Auch wenn Cyberkriminalität keine Grenzen kennt, gibt es im digitalen Untergrund durchaus länderspezifische Eigenheiten. In Deutschland beispielsweise haben Cyberkriminelle eine Ablagemöglichkeit für sich entdeckt, die den „Packstation-Service“ der Deutschen Post missbraucht. Forschungen von Trend Micro zeigen, dass der deutschsprachige Untergrund ein kleines, aber doch ausreichend reifes Ökosystem ist, das den „Grundbedarf“ der lokalen Cyberkriminellen bedient.

Auch wenn er zahlenmäßig weit hinter anderen zurückfalle, sei er doch der wohl am weitesten entwickelte in der EU. In ihrer Untersuchung konzentrierten sich die Bedrohungsforscher des japanischen IT-Sicherheitsanbieters auf drei zentrale Gebiete: auf die wichtigen Foren und Marktplätze, auf die Verbindungen zum russischen Cyber-Untergrund, dem weltweit wichtigsten, und auf die ausschließlich hier verfügbaren Angebote. Dazu zählen Nischenprodukte wie der „Packstation-Service“ oder Telefondienste sowie lokal erstellte „Crimeware“.
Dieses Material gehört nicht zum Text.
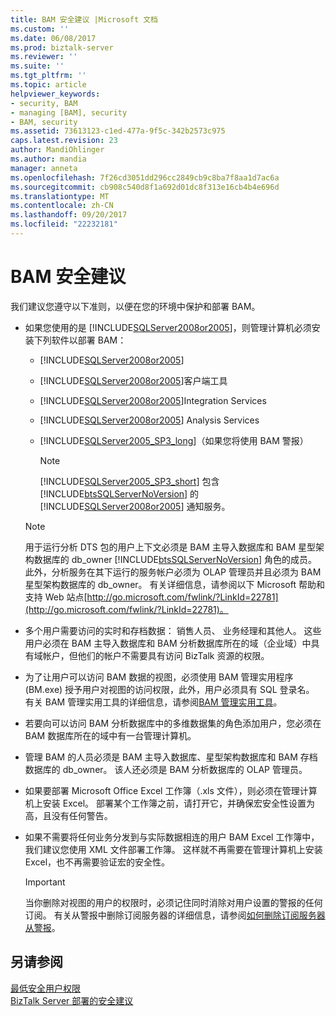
 ```yaml
---
title: BAM 安全建议 |Microsoft 文档
ms.custom: ''
ms.date: 06/08/2017
ms.prod: biztalk-server
ms.reviewer: ''
ms.suite: ''
ms.tgt_pltfrm: ''
ms.topic: article
helpviewer_keywords:
- security, BAM
- managing [BAM], security
- BAM, security
ms.assetid: 73613123-c1ed-477a-9f5c-342b2573c975
caps.latest.revision: 23
author: MandiOhlinger
ms.author: mandia
manager: anneta
ms.openlocfilehash: 7f26cd3051dd296cc2849cb9c8ba7f8aa1d7ac6a
ms.sourcegitcommit: cb908c540d8f1a692d01dc8f313e16cb4b4e696d
ms.translationtype: MT
ms.contentlocale: zh-CN
ms.lasthandoff: 09/20/2017
ms.locfileid: "22232181"
---
```

# <a name="bam-security-recommendations"></a>BAM 安全建议
我们建议您遵守以下准则，以便在您的环境中保护和部署 BAM。  
  
-   如果您使用的是 [!INCLUDE[SQLServer2008or2005](../includes/sqlserver2008or2005-md.md)]，则管理计算机必须安装下列软件以部署 BAM：  
  
    -   [!INCLUDE[SQLServer2008or2005](../includes/sqlserver2008or2005-md.md)]  
  
    -   [!INCLUDE[SQLServer2008or2005](../includes/sqlserver2008or2005-md.md)]客户端工具  
  
    -   [!INCLUDE[SQLServer2008or2005](../includes/sqlserver2008or2005-md.md)]Integration Services  
  
    -   [!INCLUDE[SQLServer2008or2005](../includes/sqlserver2008or2005-md.md)] Analysis Services  
  
    -   [!INCLUDE[SQLServer2005_SP3_long](../includes/sqlserver2005-sp3-long-md.md)]（如果您将使用 BAM 警报）  
  
        > [!NOTE]
        >  [!INCLUDE[SQLServer2005_SP3_short](../includes/sqlserver2005-sp3-short-md.md)] 包含 [!INCLUDE[btsSQLServerNoVersion](../includes/btssqlservernoversion-md.md)] 的 [!INCLUDE[SQLServer2008or2005](../includes/sqlserver2008or2005-md.md)] 通知服务。  
  
    > [!NOTE]
    >  用于运行分析 DTS 包的用户上下文必须是 BAM 主导入数据库和 BAM 星型架构数据库的 db_owner [!INCLUDE[btsSQLServerNoVersion](../includes/btssqlservernoversion-md.md)] 角色的成员。 此外，分析服务在其下运行的服务帐户必须为 OLAP 管理员并且必须为 BAM 星型架构数据库的 db_owner。 有关详细信息，请参阅以下 Microsoft 帮助和支持 Web 站点[http://go.microsoft.com/fwlink/?LinkId=22781](http://go.microsoft.com/fwlink/?LinkId=22781)。  
  
-   多个用户需要访问的实时和存档数据： 销售人员、 业务经理和其他人。 这些用户必须在 BAM 主导入数据库和 BAM 分析数据库所在的域（企业域）中具有域帐户，但他们的帐户不需要具有访问 BizTalk 资源的权限。  
  
-   为了让用户可以访问 BAM 数据的视图，必须使用 BAM 管理实用程序 (BM.exe) 授予用户对视图的访问权限，此外，用户必须具有 SQL 登录名。 有关 BAM 管理实用工具的详细信息，请参阅[BAM 管理实用工具](../core/bam-management-utility.md)。  
  
-   若要向可以访问 BAM 分析数据库中的多维数据集的角色添加用户，您必须在 BAM 数据库所在的域中有一台管理计算机。  
  
-   管理 BAM 的人员必须是 BAM 主导入数据库、星型架构数据库和 BAM 存档数据库的 db_owner。 该人还必须是 BAM 分析数据库的 OLAP 管理员。  
  
-   如果要部署 Microsoft Office Excel 工作簿（.xls 文件），则必须在管理计算机上安装 Excel。 部署某个工作簿之前，请打开它，并确保宏安全性设置为高，且没有任何警告。  
  
-   如果不需要将任何业务分发到与实际数据相连的用户 BAM Excel 工作簿中，我们建议您使用 XML 文件部署工作簿。 这样就不再需要在管理计算机上安装 Excel，也不再需要验证宏的安全性。  
  
    > [!IMPORTANT]
    >  当你删除对视图的用户的权限时，必须记住同时消除对用户设置的警报的任何订阅。 有关从警报中删除订阅服务器的详细信息，请参阅[如何删除订阅服务器从警报](../core/how-to-remove-subscribers-from-an-alert.md)。  
  
## <a name="see-also"></a>另请参阅  
 [最低安全用户权限](../core/minimum-security-user-rights.md)   
 [BizTalk Server 部署的安全建议](../core/security-recommendations-for-a-biztalk-server-deployment.md) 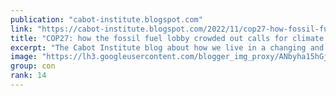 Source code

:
 ```yaml
---
publication: "cabot-institute.blogspot.com"
link: "https://cabot-institute.blogspot.com/2022/11/cop27-how-fossil-fuel-lobby-crowded-out.html"
title: "COP27: how the fossil fuel lobby crowded out calls for climate justice"
excerpt: "The Cabot Institute blog about how we live in a changing and uncertain  world. The University of Bristol's institute for environmental research."
image: "https://lh3.googleusercontent.com/blogger_img_proxy/ANbyha15hGjpSBs3AjZR2rFRDNL-7ZPxQYLJ9CDVtpMBoDEiWGkuxTS1VV0oCTU8s6fcCRy49JNWdUaqL23yA9LK6bT6rTztrUNLrrXJchB5aSPCWturI4yfo37Czd9z9-Y02of6Y0e3Ux7R2APrKU4IAwcpOCGGQR8pl0BRlpOaDc6JFZ-qECs5Pp0LuR6-wOkfv4PjSZgxlHOL_SAHZLWQXgTyQFzZjwxZfQ=w1200-h630-p-k-no-nu"
group: con
rank: 14
---
```

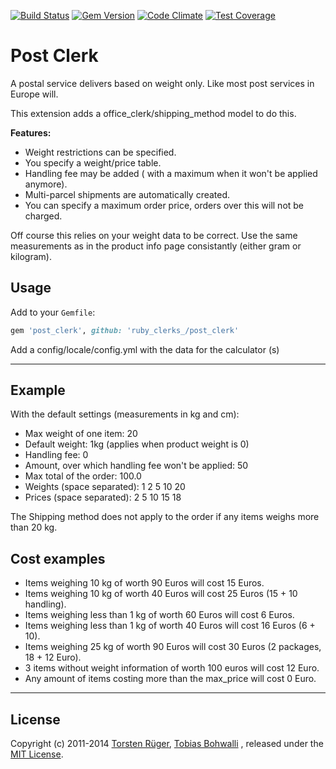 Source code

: [![Build Status](https://travis-ci.org/rubyclerks/post_clerk.svg?branch=master)](https://travis-ci.org/rubyclerks/post_clerk)
[![Gem Version](https://badge.fury.io/rb/post_clerk.svg)](http://badge.fury.io/rb/post_clerk)
[![Code Climate](https://codeclimate.com/github/rubyclerks/post_clerk/badges/gpa.svg)](https://codeclimate.com/github/rubyclerks/post_clerk)
[![Test Coverage](https://codeclimate.com/github/rubyclerks/post_clerk/badges/coverage.svg)](https://codeclimate.com/github/rubyclerks/post_clerk)

# Post Clerk

A postal service delivers based on weight only. Like most post services in Europe will.

This extension adds a office_clerk/shipping_method model to do this.

**Features:**

- Weight restrictions can be specified.
- You specify a weight/price table.
- Handling fee may be added ( with a maximum when it won't be applied anymore).
- Multi-parcel shipments are automatically created.
- You can specify a maximum order price, orders over this will not be charged.

Off course this relies on your weight data to be correct. Use the same measurements as in the product info page consistantly (either gram or kilogram).

## Usage

Add to your `Gemfile`:
```ruby
gem 'post_clerk', github: 'ruby_clerks_/post_clerk'
```

Add a config/locale/config.yml with the data for the calculator (s)


---

## Example

With the default settings (measurements in kg and cm):

- Max weight of one item: 20
- Default weight: 1kg (applies when product weight is 0)
- Handling fee: 0
- Amount, over which handling fee won't be applied: 50
- Max total of the order: 100.0
- Weights (space separated): 1 2 5 10 20
- Prices (space separated):  2 5 10 15 18


The Shipping method does not apply to the order if any items weighs more than 20 kg.

## Cost examples

- Items weighing 10 kg of worth 90 Euros will cost 15 Euros.
- Items weighing 10 kg of worth 40 Euros will cost 25 Euros (15 + 10 handling).
- Items weighing less than 1 kg of worth 60 Euros will cost 6 Euros.
- Items weighing less than 1 kg of worth 40 Euros will cost 16 Euros (6 + 10).
- Items weighing 25 kg of worth 90 Euros will cost 30 Euros (2 packages, 18 + 12 Euro).
- 3 items without weight information of worth 100 euros will cost 12 Euro.
- Any amount of items costing more than the max_price will cost 0 Euro.

---


## License

Copyright (c) 2011-2014 [Torsten Rüger][1], [Tobias Bohwalli][2] , released under the [MIT License][3].

[1]: https://github.com/dancinglightning
[2]: https://github.com/futhr
[3]: https://github.com/ruby_clerks/post_clerk/blob/master/LICENSE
Ob Aktivitäten zum deutschen Untergrund gehören oder eher weiter reichen, lasse sich nicht immer bestimmen. Einfacher sei es, die Anzahl der in deutschen Untergrundforen registrierten Nutzer zu ermitteln: Sie ist – auch wenn es nur wenige Foren und Marktplätze gibt – mit nahezu 70.000 relativ hoch. Die Zahlen wurden in dieser Untersuchung nicht nur über die Sprache der Teilnehmer bestimmt, sondern auch über den geographischen Standort der „Kunden“.

Die Marktstruktur

Die Sicherheitsforscher fanden zehn große Foren und mindestens zwei Marktplätze, die auf Crimeware (für Internetkriminalität genutzte Schadsoftware wie beispielweise Spyware, Botnetze und Trojaner) und illegale Waren wie Drogen oder Fälschungen spezialisiert sind. Foren dienen hierbei zum Informationsaustausch und Kennenlernen, während Marktplätze ausschließlich als Handelsorte für Kreditkarten, gehackte Konten, Fälschungen und dergleichen fungieren.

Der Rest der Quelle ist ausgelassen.